Desafio Eletrocardiográfico
TAQUICARDIA DE COMPLEXO QRS LARGO, qual seu diagnóstico?
Cristiano Dietrich / Muhieddine Chokr
Paciente de 21 anos, sexo masculino, procura atendimento médico por queixa de palpitações aceleradas e pré-síncope com início repentino há 10min. História prévia de sintomas semelhantes, mas auto-limitados. Sem história de comorbidades. Pai com história de morte súbita aos 45 anos (sem diagnóstico definitivo). Ao exame, lúcido, consciente, eupneico, PA 100/70mmHg, AC ritmo regular 2 tempos, AP MV bem distribuído. O eletrocardiograma realizado no departamento de emergência é demonstrado abaixo:

Resposta D
Inicialmente, ECG demonstra uma taquicardia de complexo QRS alargado com padrão de BRD com três possibilidades diagnósticas: 1) taquicardia supraventricular com aberrância; 2) taquicardia ventricular; e 3) taquicardia pré-excitada. O eixo elétrico do plano frontal, o padrão atípico do BRD em V1, a concordância positiva nas precordiais (V1-V5) e a aplicação dos critérios de Brugada afastam o diagnóstico de taquicardia supraventricular com aberrância. Duas possibilidades diagnósticas são possíveis: 1) taquicardia pré-excitada conduzindo anterogradamente por feixe acessória esquerdo, ou 2) taquicardia ventricular do anel mitral.
Durante a evolução clínica do paciente, houve o aumento dos sintomas do paciente com sensação de desmaio e aparecimento de uma mudança taquicardia irregular (figura 2). A medida de PA demonstrou um valor de 92/56 com palidez cutânea e sudorese, sendo optado pela cardioversão elétrica sincronizada. A análise demonstra um taquicardia com QRS largo irregular com intervalos RR variáveis e alguns extremamente curtos (<220ms) com discretas mudanças nos complexos QRS. A instabilização clínica leva a necessidade da cardioversão.
Figura 2: fibrilação atrial pré-excitada.

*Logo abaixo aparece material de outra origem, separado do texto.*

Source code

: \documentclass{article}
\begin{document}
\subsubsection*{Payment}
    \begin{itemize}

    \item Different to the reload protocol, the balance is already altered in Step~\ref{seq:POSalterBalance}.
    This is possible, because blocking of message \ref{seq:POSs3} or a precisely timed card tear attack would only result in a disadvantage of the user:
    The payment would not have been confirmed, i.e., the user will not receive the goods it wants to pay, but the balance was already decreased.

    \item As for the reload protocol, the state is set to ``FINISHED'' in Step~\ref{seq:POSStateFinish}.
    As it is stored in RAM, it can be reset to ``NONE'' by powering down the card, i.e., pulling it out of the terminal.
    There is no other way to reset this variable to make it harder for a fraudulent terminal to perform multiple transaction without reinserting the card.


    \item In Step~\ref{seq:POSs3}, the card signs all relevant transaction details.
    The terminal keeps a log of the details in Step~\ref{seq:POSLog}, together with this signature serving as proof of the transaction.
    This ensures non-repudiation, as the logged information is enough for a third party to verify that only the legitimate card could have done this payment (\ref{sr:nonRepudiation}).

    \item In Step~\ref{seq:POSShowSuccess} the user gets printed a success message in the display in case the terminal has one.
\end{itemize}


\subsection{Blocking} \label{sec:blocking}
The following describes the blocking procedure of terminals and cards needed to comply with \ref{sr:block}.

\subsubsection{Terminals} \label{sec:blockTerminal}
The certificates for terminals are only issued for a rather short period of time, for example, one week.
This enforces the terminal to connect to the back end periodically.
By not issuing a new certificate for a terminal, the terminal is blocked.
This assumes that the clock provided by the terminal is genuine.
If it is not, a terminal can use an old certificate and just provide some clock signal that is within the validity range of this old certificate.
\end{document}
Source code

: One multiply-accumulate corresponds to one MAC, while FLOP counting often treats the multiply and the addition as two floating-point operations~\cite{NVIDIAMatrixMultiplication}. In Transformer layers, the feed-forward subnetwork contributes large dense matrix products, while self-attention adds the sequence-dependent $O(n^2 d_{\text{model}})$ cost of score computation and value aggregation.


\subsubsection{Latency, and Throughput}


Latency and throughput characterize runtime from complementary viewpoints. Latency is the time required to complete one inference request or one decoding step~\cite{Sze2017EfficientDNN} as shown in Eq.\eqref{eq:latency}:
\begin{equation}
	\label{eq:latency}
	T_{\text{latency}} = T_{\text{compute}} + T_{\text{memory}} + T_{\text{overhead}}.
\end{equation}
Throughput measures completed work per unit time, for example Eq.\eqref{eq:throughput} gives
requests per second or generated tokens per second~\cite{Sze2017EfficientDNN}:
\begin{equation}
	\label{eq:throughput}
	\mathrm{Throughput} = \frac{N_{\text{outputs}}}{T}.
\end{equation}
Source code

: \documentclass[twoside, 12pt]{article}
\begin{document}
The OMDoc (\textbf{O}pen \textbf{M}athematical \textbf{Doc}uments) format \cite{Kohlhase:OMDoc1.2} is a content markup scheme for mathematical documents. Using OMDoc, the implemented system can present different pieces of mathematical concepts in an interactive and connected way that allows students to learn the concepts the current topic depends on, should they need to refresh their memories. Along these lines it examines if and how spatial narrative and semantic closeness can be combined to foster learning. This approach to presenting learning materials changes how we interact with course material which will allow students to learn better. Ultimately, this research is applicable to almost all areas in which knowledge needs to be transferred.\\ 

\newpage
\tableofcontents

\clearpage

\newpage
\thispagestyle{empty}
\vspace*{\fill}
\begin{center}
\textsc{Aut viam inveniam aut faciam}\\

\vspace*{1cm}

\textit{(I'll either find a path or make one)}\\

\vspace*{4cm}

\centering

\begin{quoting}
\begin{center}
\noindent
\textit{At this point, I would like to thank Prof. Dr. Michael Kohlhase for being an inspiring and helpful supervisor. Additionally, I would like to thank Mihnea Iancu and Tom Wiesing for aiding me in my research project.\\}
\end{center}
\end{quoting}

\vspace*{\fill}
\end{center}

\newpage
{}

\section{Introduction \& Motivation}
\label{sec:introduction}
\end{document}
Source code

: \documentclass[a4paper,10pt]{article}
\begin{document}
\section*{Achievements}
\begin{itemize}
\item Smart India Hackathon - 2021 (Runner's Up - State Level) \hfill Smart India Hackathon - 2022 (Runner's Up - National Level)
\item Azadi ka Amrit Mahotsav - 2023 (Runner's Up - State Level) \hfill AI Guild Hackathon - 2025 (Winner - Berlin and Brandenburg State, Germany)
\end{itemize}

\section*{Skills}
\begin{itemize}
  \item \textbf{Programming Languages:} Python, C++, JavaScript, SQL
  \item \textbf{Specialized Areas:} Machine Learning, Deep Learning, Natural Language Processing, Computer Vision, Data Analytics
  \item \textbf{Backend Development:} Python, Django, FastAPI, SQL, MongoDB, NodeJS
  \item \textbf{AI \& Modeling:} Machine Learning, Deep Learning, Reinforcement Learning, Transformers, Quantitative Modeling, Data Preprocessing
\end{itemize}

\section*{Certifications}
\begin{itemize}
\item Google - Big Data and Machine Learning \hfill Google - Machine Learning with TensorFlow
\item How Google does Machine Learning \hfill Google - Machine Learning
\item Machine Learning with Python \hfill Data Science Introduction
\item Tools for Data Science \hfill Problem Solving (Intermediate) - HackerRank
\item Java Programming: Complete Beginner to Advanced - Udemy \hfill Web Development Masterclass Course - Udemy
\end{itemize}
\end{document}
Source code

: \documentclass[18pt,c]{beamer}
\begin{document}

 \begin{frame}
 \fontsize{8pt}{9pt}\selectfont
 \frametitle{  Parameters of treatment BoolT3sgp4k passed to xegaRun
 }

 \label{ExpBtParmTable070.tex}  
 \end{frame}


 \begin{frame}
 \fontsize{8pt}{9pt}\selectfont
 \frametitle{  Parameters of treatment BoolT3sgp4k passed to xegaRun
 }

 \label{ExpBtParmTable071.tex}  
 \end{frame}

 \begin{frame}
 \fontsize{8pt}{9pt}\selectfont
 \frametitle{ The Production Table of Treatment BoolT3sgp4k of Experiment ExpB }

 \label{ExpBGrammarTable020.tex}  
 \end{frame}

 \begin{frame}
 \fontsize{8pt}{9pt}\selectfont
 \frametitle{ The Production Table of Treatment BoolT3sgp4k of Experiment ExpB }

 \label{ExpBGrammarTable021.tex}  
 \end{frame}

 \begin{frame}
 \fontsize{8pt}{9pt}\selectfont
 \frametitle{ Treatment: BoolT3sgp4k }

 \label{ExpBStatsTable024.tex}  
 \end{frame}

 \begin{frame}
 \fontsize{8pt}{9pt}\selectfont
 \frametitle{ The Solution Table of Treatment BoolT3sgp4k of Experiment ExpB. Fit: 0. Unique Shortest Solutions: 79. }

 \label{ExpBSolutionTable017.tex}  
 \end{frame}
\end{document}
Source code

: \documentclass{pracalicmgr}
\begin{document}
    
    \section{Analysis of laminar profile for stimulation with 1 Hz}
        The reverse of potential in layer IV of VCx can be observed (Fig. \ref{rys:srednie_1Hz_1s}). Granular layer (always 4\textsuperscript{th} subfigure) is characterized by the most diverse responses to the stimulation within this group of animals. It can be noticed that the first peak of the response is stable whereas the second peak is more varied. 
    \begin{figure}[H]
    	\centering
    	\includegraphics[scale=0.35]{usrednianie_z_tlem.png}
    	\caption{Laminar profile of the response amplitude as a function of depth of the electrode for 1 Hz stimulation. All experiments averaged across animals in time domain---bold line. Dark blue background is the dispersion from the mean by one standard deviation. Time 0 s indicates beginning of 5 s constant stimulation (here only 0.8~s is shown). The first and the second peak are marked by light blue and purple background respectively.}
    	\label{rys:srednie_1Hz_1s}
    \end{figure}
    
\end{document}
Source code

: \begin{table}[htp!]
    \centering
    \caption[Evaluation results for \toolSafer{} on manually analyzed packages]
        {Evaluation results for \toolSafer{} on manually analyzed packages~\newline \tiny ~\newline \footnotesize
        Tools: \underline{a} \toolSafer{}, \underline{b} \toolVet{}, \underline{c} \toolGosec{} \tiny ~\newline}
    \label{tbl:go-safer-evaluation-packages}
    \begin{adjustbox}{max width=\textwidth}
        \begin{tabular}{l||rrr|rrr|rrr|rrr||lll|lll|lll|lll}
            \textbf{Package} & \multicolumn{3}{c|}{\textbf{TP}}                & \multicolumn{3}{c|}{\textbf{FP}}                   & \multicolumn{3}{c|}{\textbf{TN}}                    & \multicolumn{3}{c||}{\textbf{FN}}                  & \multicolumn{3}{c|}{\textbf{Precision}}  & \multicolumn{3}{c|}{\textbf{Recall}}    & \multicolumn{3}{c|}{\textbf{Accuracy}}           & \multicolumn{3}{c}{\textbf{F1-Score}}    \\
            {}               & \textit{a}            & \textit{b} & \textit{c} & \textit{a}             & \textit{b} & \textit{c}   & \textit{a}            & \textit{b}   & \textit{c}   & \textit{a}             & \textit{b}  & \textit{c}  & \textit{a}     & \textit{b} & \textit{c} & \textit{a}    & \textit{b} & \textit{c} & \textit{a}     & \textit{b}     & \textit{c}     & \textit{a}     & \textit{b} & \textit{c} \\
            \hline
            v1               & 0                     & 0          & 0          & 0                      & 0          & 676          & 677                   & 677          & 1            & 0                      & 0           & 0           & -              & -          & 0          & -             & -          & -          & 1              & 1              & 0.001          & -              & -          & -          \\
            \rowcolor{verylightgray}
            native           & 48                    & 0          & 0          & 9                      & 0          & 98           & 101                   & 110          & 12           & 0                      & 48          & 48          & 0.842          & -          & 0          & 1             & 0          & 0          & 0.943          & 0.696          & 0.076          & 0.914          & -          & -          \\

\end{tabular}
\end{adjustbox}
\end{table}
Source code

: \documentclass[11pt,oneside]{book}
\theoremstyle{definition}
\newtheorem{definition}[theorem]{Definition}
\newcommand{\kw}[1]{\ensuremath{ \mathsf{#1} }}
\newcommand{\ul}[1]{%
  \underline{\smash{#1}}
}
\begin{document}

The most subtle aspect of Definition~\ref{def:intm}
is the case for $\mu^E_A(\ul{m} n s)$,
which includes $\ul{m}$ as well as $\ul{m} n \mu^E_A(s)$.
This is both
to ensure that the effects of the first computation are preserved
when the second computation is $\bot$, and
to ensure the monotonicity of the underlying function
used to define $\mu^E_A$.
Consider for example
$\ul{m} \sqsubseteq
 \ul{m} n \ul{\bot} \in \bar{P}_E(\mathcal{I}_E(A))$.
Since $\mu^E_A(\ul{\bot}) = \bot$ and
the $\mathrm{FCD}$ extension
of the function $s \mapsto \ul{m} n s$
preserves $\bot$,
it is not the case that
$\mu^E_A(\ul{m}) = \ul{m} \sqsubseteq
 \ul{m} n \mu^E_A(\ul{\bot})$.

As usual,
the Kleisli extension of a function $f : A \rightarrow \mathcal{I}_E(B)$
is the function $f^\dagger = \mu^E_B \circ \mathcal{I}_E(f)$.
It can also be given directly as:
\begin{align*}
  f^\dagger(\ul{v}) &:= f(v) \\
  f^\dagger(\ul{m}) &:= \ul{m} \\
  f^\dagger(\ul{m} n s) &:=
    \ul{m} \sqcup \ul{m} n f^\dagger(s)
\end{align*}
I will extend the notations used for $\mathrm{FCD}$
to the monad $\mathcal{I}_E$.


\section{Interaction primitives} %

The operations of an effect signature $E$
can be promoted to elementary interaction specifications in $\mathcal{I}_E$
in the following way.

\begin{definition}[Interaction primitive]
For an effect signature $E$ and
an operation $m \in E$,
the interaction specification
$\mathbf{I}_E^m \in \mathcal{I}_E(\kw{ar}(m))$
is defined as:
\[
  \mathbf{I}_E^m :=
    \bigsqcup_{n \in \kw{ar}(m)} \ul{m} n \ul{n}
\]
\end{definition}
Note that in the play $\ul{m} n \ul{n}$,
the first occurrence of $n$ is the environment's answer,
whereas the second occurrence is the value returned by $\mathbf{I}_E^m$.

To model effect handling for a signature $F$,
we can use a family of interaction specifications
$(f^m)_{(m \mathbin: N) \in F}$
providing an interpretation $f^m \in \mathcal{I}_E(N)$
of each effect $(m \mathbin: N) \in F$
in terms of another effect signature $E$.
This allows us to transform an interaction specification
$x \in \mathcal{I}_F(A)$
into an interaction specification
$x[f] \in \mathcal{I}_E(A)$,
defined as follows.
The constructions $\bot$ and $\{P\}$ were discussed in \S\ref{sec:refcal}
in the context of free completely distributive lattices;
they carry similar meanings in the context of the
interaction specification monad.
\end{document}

A análise do ECG da figura 1 e aplicação dos critérios de Brugada modificado para diferenciação de TV e taquicardia pré-excitada e o uso de critérios de Verekei (análise de aVR) permitem chegar ao diagnóstico eletrocardiográfico de taquicardia conduzida por um feixe acessório. O mecanismo da taquicardia, seja antidrômica verdadeira, seja taquiarritmia atrial com condução bystander pelo feixe acessório, é difícil pela análise apenas do ECG, sendo necessário a avaliação invasiva para diferenciação. A degeneração em fibrilação atrial pré-excitada pode sugerir uma taquiarritmia atrial, como flutter atrial; no entanto, não é possível afastar uma TRAV antidrômica que conduza anterogradamente por um feixe acessório e retrogradamente pelo nó atrioventricular ou um segundo feixe acessório.
Em situações de taquicardia pré-excitadas, a utilização de medicamentos EV, como adenosina, digoxina ou verapamil, devem ser evitadas, além de muita cautela no uso isolado de veta-bloqueadores. Em arritmias estáveis, pode-se usar drogas anti-arrítmicas EV como amiodarona, propafenona ou procainamida com intenção de cardioversão química. A anticoagulação EV ou oral torna-se desnecessária pela ausência de fatores de risco tromboembólicos e curta duração do evento arrítmico.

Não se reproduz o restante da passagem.